About this task: Each line below is to be copied exactly as it appears.

Stored dataset items
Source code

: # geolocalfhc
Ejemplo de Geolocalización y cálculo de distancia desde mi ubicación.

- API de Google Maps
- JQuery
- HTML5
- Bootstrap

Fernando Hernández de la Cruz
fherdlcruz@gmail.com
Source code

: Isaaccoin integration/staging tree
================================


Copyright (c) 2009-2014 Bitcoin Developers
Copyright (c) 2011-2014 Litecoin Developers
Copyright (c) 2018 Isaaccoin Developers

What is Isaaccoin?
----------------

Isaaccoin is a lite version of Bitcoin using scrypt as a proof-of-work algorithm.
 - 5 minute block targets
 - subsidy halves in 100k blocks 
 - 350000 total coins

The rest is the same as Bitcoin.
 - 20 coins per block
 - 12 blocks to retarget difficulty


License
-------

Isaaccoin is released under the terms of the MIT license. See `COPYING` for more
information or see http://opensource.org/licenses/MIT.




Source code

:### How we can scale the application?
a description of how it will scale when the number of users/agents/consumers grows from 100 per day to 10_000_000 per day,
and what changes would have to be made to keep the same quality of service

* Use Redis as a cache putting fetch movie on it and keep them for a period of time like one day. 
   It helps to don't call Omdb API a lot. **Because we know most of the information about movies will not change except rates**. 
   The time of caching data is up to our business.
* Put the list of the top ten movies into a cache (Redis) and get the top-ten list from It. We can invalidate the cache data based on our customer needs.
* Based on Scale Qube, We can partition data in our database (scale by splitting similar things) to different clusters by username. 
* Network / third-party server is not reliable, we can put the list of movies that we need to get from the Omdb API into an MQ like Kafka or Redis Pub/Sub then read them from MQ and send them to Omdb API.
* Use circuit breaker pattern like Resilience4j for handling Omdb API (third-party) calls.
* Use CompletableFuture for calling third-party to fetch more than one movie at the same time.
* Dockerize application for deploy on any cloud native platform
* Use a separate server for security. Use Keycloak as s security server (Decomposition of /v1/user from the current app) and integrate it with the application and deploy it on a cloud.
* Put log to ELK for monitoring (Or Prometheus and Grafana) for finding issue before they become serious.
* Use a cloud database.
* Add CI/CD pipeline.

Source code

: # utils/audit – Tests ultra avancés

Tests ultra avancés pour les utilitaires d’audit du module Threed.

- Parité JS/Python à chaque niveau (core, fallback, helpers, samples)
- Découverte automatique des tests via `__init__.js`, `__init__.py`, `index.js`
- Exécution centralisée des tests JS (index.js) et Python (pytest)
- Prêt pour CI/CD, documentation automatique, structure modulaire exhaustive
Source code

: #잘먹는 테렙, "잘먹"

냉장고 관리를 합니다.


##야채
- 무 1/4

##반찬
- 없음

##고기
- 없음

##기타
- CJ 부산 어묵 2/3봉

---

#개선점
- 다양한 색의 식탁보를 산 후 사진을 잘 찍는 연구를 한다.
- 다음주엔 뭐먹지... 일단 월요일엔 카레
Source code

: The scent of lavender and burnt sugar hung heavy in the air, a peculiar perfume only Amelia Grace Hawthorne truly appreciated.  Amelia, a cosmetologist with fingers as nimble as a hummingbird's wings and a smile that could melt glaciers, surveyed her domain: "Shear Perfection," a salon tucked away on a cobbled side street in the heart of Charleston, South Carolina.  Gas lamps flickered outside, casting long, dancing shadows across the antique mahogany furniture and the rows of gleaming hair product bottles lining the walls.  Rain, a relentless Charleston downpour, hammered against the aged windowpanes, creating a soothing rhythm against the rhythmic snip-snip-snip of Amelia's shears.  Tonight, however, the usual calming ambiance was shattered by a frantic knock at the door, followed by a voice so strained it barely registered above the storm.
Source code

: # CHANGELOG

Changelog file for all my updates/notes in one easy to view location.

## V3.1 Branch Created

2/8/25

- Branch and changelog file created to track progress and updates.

The answer:
Source code

: # geolocalfhc
Ejemplo de Geolocalización y cálculo de distancia desde mi ubicación.

- API de Google Maps
- JQuery
- HTML5
- Bootstrap

Fernando Hernández de la Cruz
fherdlcruz@gmail.com
Source code

: Isaaccoin integration/staging tree
================================


Copyright (c) 2009-2014 Bitcoin Developers
Copyright (c) 2011-2014 Litecoin Developers
Copyright (c) 2018 Isaaccoin Developers

What is Isaaccoin?
----------------

Isaaccoin is a lite version of Bitcoin using scrypt as a proof-of-work algorithm.
 - 5 minute block targets
 - subsidy halves in 100k blocks 
 - 350000 total coins

The rest is the same as Bitcoin.
 - 20 coins per block
 - 12 blocks to retarget difficulty


License
-------

Isaaccoin is released under the terms of the MIT license. See `COPYING` for more
information or see http://opensource.org/licenses/MIT.




Source code

:### How we can scale the application?
a description of how it will scale when the number of users/agents/consumers grows from 100 per day to 10_000_000 per day,
and what changes would have to be made to keep the same quality of service

* Use Redis as a cache putting fetch movie on it and keep them for a period of time like one day. 
   It helps to don't call Omdb API a lot. **Because we know most of the information about movies will not change except rates**. 
   The time of caching data is up to our business.
* Put the list of the top ten movies into a cache (Redis) and get the top-ten list from It. We can invalidate the cache data based on our customer needs.
* Based on Scale Qube, We can partition data in our database (scale by splitting similar things) to different clusters by username. 
* Network / third-party server is not reliable, we can put the list of movies that we need to get from the Omdb API into an MQ like Kafka or Redis Pub/Sub then read them from MQ and send them to Omdb API.
* Use circuit breaker pattern like Resilience4j for handling Omdb API (third-party) calls.
* Use CompletableFuture for calling third-party to fetch more than one movie at the same time.
* Dockerize application for deploy on any cloud native platform
* Use a separate server for security. Use Keycloak as s security server (Decomposition of /v1/user from the current app) and integrate it with the application and deploy it on a cloud.
* Put log to ELK for monitoring (Or Prometheus and Grafana) for finding issue before they become serious.
* Use a cloud database.
* Add CI/CD pipeline.

Source code

: # utils/audit – Tests ultra avancés

Tests ultra avancés pour les utilitaires d’audit du module Threed.

- Parité JS/Python à chaque niveau (core, fallback, helpers, samples)
- Découverte automatique des tests via `__init__.js`, `__init__.py`, `index.js`
- Exécution centralisée des tests JS (index.js) et Python (pytest)
- Prêt pour CI/CD, documentation automatique, structure modulaire exhaustive
Source code

: #잘먹는 테렙, "잘먹"

냉장고 관리를 합니다.


##야채
- 무 1/4

##반찬
- 없음

##고기
- 없음

##기타
- CJ 부산 어묵 2/3봉

---

#개선점
- 다양한 색의 식탁보를 산 후 사진을 잘 찍는 연구를 한다.
- 다음주엔 뭐먹지... 일단 월요일엔 카레
Source code

: The scent of lavender and burnt sugar hung heavy in the air, a peculiar perfume only Amelia Grace Hawthorne truly appreciated.  Amelia, a cosmetologist with fingers as nimble as a hummingbird's wings and a smile that could melt glaciers, surveyed her domain: "Shear Perfection," a salon tucked away on a cobbled side street in the heart of Charleston, South Carolina.  Gas lamps flickered outside, casting long, dancing shadows across the antique mahogany furniture and the rows of gleaming hair product bottles lining the walls.  Rain, a relentless Charleston downpour, hammered against the aged windowpanes, creating a soothing rhythm against the rhythmic snip-snip-snip of Amelia's shears.  Tonight, however, the usual calming ambiance was shattered by a frantic knock at the door, followed by a voice so strained it barely registered above the storm.
Source code

: # CHANGELOG

Changelog file for all my updates/notes in one easy to view location.

## V3.1 Branch Created

2/8/25

- Branch and changelog file created to track progress and updates.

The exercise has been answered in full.